[Collected data]
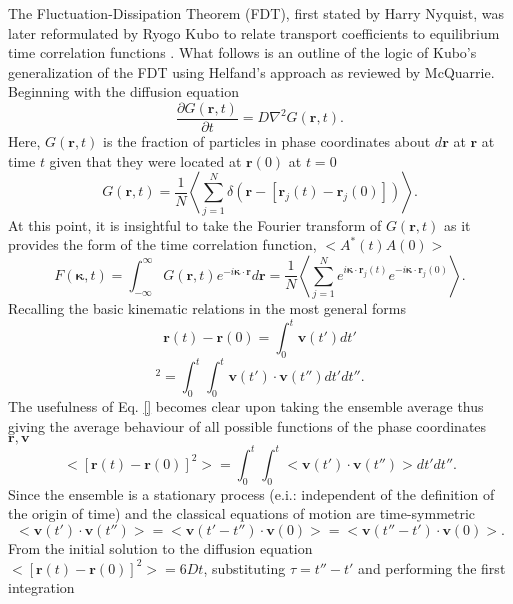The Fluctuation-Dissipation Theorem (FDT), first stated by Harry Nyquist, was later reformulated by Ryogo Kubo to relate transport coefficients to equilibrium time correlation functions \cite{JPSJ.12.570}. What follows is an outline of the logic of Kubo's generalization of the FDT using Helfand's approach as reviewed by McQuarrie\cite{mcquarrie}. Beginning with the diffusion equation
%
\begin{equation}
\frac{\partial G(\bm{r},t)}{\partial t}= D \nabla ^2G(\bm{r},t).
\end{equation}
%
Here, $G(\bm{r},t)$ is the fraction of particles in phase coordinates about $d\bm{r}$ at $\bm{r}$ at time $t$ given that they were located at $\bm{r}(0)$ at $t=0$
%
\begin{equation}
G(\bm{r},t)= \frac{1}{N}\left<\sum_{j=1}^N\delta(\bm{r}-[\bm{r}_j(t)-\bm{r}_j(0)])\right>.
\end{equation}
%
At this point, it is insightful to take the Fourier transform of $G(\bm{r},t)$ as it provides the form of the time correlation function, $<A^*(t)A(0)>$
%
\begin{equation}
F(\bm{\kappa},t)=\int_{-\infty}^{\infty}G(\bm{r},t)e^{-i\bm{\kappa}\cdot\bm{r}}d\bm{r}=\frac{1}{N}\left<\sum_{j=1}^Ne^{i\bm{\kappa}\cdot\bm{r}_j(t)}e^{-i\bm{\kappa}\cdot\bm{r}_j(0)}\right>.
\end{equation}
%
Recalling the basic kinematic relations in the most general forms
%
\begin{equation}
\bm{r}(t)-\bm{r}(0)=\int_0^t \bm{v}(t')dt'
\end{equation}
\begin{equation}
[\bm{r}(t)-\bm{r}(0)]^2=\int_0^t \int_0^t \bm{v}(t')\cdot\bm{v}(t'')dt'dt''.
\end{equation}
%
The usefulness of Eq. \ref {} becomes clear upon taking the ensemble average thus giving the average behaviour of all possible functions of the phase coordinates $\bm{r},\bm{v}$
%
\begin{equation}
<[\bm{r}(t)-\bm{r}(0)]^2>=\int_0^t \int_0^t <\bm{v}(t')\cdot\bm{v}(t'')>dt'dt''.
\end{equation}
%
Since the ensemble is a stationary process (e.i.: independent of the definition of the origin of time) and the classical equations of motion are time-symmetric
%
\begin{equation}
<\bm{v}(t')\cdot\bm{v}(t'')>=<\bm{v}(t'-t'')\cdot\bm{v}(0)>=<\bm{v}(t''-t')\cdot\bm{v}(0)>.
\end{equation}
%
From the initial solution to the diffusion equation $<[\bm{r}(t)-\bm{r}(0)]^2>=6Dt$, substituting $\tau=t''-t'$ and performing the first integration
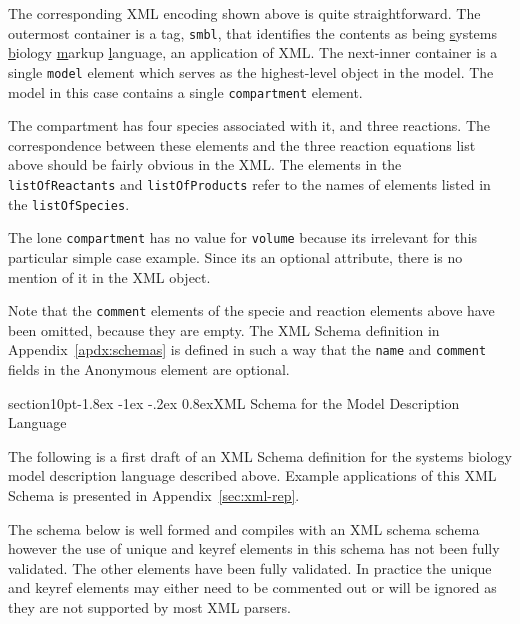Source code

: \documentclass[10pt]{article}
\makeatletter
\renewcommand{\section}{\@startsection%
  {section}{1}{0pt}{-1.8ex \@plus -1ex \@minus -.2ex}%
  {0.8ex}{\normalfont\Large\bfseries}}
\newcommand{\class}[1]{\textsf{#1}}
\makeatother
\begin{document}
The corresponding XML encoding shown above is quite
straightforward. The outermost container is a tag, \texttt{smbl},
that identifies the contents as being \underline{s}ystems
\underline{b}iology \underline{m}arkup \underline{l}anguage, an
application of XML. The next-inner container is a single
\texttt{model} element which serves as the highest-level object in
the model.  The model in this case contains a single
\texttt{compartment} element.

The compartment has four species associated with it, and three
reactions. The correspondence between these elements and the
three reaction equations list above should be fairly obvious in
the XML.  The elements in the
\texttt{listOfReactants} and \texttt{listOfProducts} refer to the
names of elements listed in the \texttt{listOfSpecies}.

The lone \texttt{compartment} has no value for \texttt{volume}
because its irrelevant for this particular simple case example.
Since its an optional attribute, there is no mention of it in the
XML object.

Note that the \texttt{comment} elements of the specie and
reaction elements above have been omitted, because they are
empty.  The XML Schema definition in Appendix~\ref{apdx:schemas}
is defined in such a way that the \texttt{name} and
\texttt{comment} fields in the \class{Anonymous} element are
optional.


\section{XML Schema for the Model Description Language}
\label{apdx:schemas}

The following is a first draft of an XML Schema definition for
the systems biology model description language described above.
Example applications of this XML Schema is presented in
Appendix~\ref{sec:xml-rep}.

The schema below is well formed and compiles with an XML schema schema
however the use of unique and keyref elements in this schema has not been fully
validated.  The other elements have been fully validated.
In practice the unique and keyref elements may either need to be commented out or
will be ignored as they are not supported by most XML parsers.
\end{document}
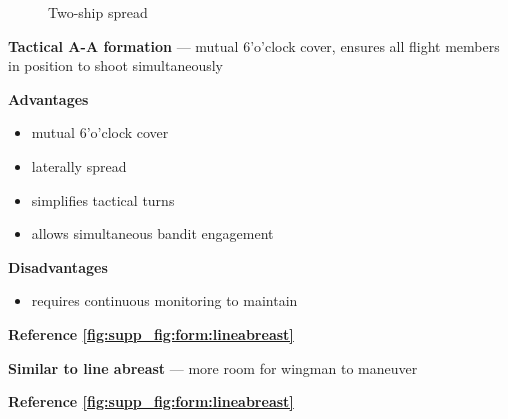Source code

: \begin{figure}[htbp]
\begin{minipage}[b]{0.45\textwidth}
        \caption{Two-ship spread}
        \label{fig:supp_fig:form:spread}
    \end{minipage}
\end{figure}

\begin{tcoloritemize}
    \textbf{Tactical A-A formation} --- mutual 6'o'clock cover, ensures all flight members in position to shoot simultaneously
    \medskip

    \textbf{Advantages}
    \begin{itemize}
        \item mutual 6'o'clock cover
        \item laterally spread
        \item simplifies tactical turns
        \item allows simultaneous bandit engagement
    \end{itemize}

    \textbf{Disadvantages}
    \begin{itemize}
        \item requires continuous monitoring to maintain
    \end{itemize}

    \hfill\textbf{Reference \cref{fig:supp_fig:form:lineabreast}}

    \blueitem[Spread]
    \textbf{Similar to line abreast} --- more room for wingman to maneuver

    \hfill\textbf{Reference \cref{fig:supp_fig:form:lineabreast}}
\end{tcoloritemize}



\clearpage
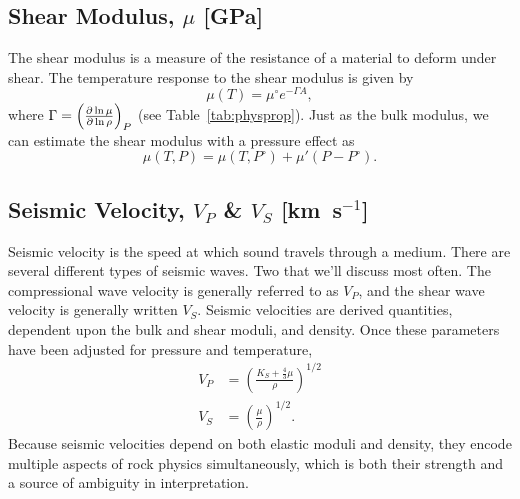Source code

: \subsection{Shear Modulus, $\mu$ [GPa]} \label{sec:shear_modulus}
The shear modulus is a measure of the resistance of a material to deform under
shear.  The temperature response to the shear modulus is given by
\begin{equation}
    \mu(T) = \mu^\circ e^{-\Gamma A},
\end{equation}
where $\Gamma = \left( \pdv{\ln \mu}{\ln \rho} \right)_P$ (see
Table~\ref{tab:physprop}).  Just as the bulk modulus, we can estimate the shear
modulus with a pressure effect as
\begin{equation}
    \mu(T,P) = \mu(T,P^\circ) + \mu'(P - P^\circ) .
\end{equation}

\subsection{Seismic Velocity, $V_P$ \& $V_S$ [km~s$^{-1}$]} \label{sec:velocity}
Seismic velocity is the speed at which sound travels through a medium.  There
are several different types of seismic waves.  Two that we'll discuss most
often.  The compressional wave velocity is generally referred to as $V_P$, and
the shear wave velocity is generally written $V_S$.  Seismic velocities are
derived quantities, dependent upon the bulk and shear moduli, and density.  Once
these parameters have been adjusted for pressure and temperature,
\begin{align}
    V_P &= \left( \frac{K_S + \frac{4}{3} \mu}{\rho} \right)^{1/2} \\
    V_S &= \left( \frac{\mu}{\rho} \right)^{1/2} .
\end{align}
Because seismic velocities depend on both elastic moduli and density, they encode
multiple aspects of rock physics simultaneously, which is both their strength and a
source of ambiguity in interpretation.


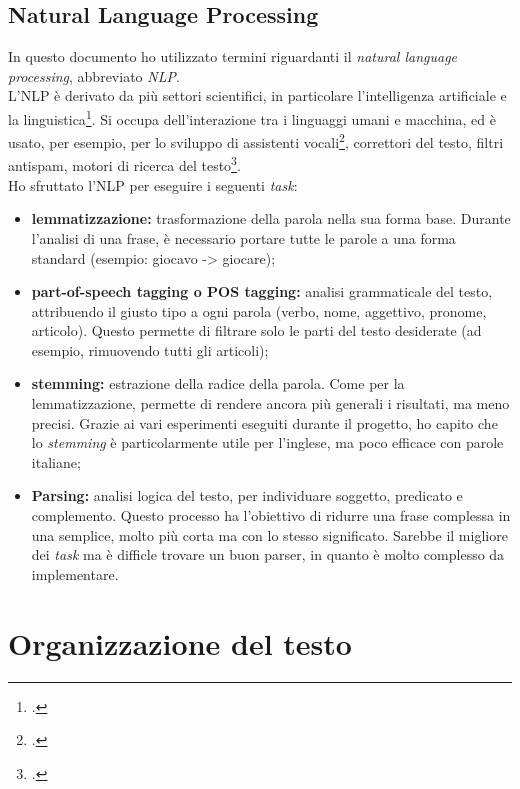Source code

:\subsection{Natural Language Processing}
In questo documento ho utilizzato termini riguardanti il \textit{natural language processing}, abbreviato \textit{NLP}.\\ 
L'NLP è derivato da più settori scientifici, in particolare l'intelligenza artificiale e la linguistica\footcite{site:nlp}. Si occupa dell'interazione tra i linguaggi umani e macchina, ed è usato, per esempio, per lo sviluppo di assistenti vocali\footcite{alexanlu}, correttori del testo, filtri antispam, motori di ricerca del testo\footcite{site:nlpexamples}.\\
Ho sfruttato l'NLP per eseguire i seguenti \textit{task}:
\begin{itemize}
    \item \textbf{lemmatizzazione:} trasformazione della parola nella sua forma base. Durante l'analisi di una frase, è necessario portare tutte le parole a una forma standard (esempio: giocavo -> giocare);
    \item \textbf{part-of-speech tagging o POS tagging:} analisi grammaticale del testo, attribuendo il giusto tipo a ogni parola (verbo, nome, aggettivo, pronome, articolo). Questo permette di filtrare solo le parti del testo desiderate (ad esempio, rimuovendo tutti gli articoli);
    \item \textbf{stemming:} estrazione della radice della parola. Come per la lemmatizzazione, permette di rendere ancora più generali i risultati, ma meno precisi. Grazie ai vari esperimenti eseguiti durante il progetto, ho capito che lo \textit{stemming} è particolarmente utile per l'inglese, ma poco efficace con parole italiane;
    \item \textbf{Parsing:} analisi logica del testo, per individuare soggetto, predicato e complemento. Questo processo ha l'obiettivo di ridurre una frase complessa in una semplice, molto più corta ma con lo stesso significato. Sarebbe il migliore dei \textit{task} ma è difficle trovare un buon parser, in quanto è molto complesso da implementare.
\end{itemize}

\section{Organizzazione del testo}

Try it: The answer must consist of each line from the data that includes the string "cover".

Output for this task:
    \textbf{Tactical A-A formation} --- mutual 6'o'clock cover, ensures all flight members in position to shoot simultaneously
        \item mutual 6'o'clock cover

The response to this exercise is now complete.